Fifthly, the making of an offer of shares that needs disclosure under Part 6D.2 absent the lodging of a disclosure document with ASIC is a contravention of s 727 of the Act: s 727(1) and (6) (subject to the operation of s 727(5)).

Finally, a person who contravenes s 727 is exposed to proceedings for relief under s 1325 of the Act: s 1325 (and in particular s 1325(1), (5) and (7)(d)).

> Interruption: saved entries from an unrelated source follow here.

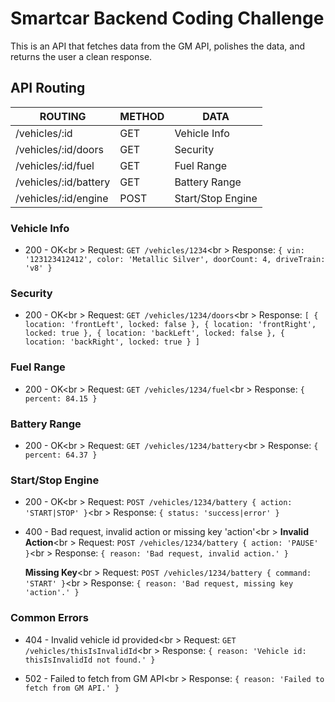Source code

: # Smartcar Backend Coding Challenge

This is an API that fetches data from the GM API, polishes the data, and returns the user a clean response.

## API Routing

| ROUTING               | METHOD | DATA              |
| --------------------- | ------ | ----------------- |
| /vehicles/:id         | GET    | Vehicle Info      |
| /vehicles/:id/doors   | GET    | Security          |
| /vehicles/:id/fuel    | GET    | Fuel Range        |
| /vehicles/:id/battery | GET    | Battery Range     |
| /vehicles/:id/engine  | POST   | Start/Stop Engine |

### Vehicle Info

- 200 - OK<br \>
  Request: `GET /vehicles/1234`<br \>
  Response: `{ vin: '123123412412', color: 'Metallic Silver', doorCount: 4, driveTrain: 'v8' }`

### Security

- 200 - OK<br \>
  Request: `GET /vehicles/1234/doors`<br \>
  Response: `[ { location: 'frontLeft', locked: false }, { location: 'frontRight', locked: true }, { location: 'backLeft', locked: false }, { location: 'backRight', locked: true } ]`

### Fuel Range

- 200 - OK<br \>
  Request: `GET /vehicles/1234/fuel`<br \>
  Response: `{ percent: 84.15 }`

### Battery Range

- 200 - OK<br \>
  Request: `GET /vehicles/1234/battery`<br \>
  Response: `{ percent: 64.37 }`

### Start/Stop Engine

- 200 - OK<br \>
  Request: `POST /vehicles/1234/battery { action: 'START|STOP' }`<br \>
  Response: `{ status: 'success|error' }`

- 400 - Bad request, invalid action or missing key 'action'<br \>
  **Invalid Action**<br \>
  Request: `POST /vehicles/1234/battery { action: 'PAUSE' }`<br \>
  Response: `{ reason: 'Bad request, invalid action.' }`

  **Missing Key**<br \>
  Request: `POST /vehicles/1234/battery { command: 'START' }`<br \>
  Response: `{ reason: 'Bad request, missing key 'action'.' }`

### Common Errors

- 404 - Invalid vehicle id provided<br \>
  Request: `GET /vehicles/thisIsInvalidId`<br \>
  Response: `{ reason: 'Vehicle id: thisIsInvalidId not found.' }`

- 502 - Failed to fetch from GM API<br \>
  Response: `{ reason: 'Failed to fetch from GM API.' }`
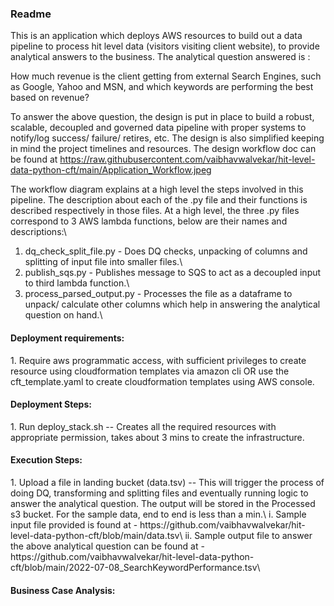 <h3>Readme</h3>
This is an application which deploys AWS resources to build out a data pipeline to process hit level data (visitors visiting client website), to provide analytical answers to the business. The analytical question answered is :

How much revenue is the client getting from external Search Engines, such as Google, Yahoo and MSN, and which keywords are performing the best based on revenue?

To answer the above question, the design is put in place to build a robust, scalable, decoupled and governed data pipeline with proper systems to notify/log success/ failure/ retires, etc. The design is also simplified keeping in mind the project timelines and resources. The design workflow doc can be found at  https://raw.githubusercontent.com/vaibhavwalvekar/hit-level-data-python-cft/main/Application_Workflow.jpeg

The workflow diagram explains at a high level the steps involved in this pipeline. The description about each of the .py file and their functions is described respectively in those files. At a high level, the three .py files correspond to 3 AWS lambda functions, below are their names and descriptions:\
1. dq_check_split_file.py - Does DQ checks, unpacking of columns and splitting of input file into smaller files.\
2. publish_sqs.py - Publishes message to SQS to act as a decoupled input to third lambda function.\
3. process_parsed_output.py - Processes the file as a dataframe to unpack/ calculate other columns which help in answering the analytical question on hand.\


<h4>Deployment requirements:</h4>
1. Require aws programmatic access, with sufficient privileges to create resource using cloudformation templates via amazon cli OR use the cft_template.yaml to create cloudformation templates using AWS console.

<h4>Deployment Steps:</h4>
1. Run deploy_stack.sh -- Creates all the required resources with appropriate permission, takes about 3 mins to create the infrastructure.

<h4>Execution Steps:</h4>
1. Upload a file in landing bucket (data.tsv) -- This will trigger the process of doing DQ, transforming and splitting files and eventually running logic to answer the analytical question. The output will be stored in the Processed s3 bucket. For the sample data, end to end is less than a min.\
    i. Sample input file provided is found at - https://github.com/vaibhavwalvekar/hit-level-data-python-cft/blob/main/data.tsv\
    ii. Sample output file to answer the above analytical question can be found at - https://github.com/vaibhavwalvekar/hit-level-data-python-cft/blob/main/2022-07-08_SearchKeywordPerformance.tsv\

<h4>Business Case Analysis:</h4>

As to the documents commonly referred to as “cleansing notices” and “cleansing prospectuses”, these were further explained in Re Structural Monitoring Systems PLC [2022] FCA 473 (Structural Monitoring) by Anastassiou J[2] – 

Cleansing notice exception – s 708A(5) – the seller does not need to comply with the disclosure requirements of Part 6D.2 if the issuer provided a cleansing notice in relation to the securities. The cleansing notice must have been given by the issuer to the ASX within 5 days of the issue of the securities, and before the sale offer was made. Sub-section 705A(6) sets out the maters which must be included in the cleansing notice, the most important of which are that the company must state that, as at the date of the notice, it has complied with its financial reporting obligations in Chapter 2M of the Act and its continuous disclosure obligations in s 674 of the Act, and the notice must include any ‘excluded information’, defined as information that has been excluded from a continuous disclosure notice in accordance with the exceptions in the ASX Listing Rules. In addition, to fall within the cleansing notice exception, s 708A(5) sets out a number of other requirements, including that the company’s securities have not been suspended from trading for more than 5 days in the 12 months prior to the issue of securities that were on-sold;

Cleansing prospectus exception – s 708A(11) – the seller does not need to comply with the disclosure requirements of Part 6D.2 if the issuer lodged a cleansing prospectus in relation to the securities with ASIC. The cleansing prospectus must be lodged on or after the day on which the relevant securities were issued, but before the day on which the sale offer is made. The cleansing prospectus must be an offer for securities issued by the entity that are in the same class of securities as the relevant securities that have been issued and are to be on-sold. Unlike the cleansing notice exception, suspension from trading does not prevent reliance upon the cleansing prospectus exception. 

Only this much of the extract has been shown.